Figure out how many lines of the material below contain the word "Tools". Answer with the number only.

━━━━━━━━━━━━━━━━

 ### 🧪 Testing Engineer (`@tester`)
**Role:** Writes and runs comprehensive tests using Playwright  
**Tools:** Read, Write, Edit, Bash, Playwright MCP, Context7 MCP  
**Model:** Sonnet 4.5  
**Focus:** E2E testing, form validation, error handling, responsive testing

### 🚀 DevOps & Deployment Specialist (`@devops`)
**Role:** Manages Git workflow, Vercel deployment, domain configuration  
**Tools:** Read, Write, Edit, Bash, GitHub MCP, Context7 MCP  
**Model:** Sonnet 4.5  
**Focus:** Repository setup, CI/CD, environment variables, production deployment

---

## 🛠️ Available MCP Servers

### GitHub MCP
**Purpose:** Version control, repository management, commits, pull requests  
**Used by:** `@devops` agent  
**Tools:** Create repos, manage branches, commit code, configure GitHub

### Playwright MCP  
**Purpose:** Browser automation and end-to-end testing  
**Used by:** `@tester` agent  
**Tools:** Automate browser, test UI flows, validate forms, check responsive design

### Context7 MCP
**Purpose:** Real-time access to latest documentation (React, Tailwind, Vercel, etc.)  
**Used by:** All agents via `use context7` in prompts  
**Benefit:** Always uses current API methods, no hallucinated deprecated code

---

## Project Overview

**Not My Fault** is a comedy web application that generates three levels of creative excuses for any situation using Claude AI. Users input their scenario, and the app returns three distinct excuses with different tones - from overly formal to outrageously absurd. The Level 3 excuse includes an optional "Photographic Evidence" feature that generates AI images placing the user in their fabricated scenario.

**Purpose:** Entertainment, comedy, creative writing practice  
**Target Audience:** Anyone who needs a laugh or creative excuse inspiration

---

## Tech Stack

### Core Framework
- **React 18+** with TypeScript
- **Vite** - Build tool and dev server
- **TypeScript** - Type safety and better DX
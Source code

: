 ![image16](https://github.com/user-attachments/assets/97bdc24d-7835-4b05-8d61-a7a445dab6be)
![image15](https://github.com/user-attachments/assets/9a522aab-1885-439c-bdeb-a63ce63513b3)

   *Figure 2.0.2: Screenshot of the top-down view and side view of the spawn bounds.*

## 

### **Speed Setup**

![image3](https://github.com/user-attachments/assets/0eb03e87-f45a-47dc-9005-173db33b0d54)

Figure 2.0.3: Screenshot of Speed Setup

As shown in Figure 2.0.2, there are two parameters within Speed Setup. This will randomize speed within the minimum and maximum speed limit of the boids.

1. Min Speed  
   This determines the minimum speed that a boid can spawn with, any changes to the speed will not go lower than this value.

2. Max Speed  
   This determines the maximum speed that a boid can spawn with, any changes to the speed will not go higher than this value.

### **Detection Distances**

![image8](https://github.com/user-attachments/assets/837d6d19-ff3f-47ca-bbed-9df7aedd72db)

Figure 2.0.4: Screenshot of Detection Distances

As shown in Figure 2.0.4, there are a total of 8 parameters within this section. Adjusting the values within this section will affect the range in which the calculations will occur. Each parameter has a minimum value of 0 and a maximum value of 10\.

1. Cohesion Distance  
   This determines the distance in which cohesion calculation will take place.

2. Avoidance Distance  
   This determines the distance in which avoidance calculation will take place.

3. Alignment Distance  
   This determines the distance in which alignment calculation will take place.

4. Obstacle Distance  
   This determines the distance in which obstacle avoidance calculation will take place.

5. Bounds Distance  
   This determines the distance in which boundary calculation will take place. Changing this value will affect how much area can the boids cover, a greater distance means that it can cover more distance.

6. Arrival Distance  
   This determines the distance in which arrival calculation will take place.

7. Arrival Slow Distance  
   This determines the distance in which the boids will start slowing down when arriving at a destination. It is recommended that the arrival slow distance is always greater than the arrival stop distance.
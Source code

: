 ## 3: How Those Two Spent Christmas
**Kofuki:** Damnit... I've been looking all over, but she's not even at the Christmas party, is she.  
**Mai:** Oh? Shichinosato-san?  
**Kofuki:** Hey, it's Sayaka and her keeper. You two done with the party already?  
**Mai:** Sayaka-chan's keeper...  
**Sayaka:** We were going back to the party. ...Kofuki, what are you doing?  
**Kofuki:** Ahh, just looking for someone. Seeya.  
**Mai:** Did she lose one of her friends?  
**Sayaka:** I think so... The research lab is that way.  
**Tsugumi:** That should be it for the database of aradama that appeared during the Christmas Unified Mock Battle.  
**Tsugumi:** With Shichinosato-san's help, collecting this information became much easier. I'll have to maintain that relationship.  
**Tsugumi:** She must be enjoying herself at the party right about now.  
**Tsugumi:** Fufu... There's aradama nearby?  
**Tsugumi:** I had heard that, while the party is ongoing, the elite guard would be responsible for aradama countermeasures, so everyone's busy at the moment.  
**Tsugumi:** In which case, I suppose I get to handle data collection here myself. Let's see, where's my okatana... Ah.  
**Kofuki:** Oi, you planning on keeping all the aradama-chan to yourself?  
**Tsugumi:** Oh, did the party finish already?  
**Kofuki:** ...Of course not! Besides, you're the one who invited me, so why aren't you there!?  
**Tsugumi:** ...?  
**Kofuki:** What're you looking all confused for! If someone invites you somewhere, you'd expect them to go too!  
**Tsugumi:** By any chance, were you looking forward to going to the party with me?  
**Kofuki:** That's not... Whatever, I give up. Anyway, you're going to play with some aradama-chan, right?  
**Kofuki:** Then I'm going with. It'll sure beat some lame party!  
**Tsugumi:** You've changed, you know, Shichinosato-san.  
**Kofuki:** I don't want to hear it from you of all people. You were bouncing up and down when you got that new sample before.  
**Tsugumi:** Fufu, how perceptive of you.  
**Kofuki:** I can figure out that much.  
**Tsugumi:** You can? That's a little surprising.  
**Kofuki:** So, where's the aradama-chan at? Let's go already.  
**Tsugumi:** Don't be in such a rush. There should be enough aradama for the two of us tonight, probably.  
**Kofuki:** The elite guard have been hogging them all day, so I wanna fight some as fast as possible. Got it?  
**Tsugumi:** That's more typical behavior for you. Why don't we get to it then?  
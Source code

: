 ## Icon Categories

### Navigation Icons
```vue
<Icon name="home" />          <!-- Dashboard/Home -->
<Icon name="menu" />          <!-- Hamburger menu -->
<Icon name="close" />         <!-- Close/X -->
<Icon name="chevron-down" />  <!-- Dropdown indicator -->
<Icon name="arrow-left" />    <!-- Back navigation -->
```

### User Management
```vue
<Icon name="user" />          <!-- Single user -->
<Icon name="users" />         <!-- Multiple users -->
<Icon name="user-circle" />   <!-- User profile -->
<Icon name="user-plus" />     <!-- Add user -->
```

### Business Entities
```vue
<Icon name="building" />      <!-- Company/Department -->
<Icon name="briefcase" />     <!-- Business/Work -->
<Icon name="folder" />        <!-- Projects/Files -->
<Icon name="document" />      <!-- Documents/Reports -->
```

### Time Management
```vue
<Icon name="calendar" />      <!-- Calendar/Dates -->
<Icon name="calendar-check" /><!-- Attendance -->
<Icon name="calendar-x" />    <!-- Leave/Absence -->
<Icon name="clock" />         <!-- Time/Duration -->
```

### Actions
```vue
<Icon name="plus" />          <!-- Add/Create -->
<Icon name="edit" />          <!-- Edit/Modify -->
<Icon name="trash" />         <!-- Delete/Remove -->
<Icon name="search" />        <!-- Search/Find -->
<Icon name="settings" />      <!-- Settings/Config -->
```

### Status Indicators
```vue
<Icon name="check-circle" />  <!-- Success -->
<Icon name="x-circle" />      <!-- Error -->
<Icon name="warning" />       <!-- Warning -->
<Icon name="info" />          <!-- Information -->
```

━━━━━━━━━━━━━━━━

ANSWER TO THIS EXERCISE –
4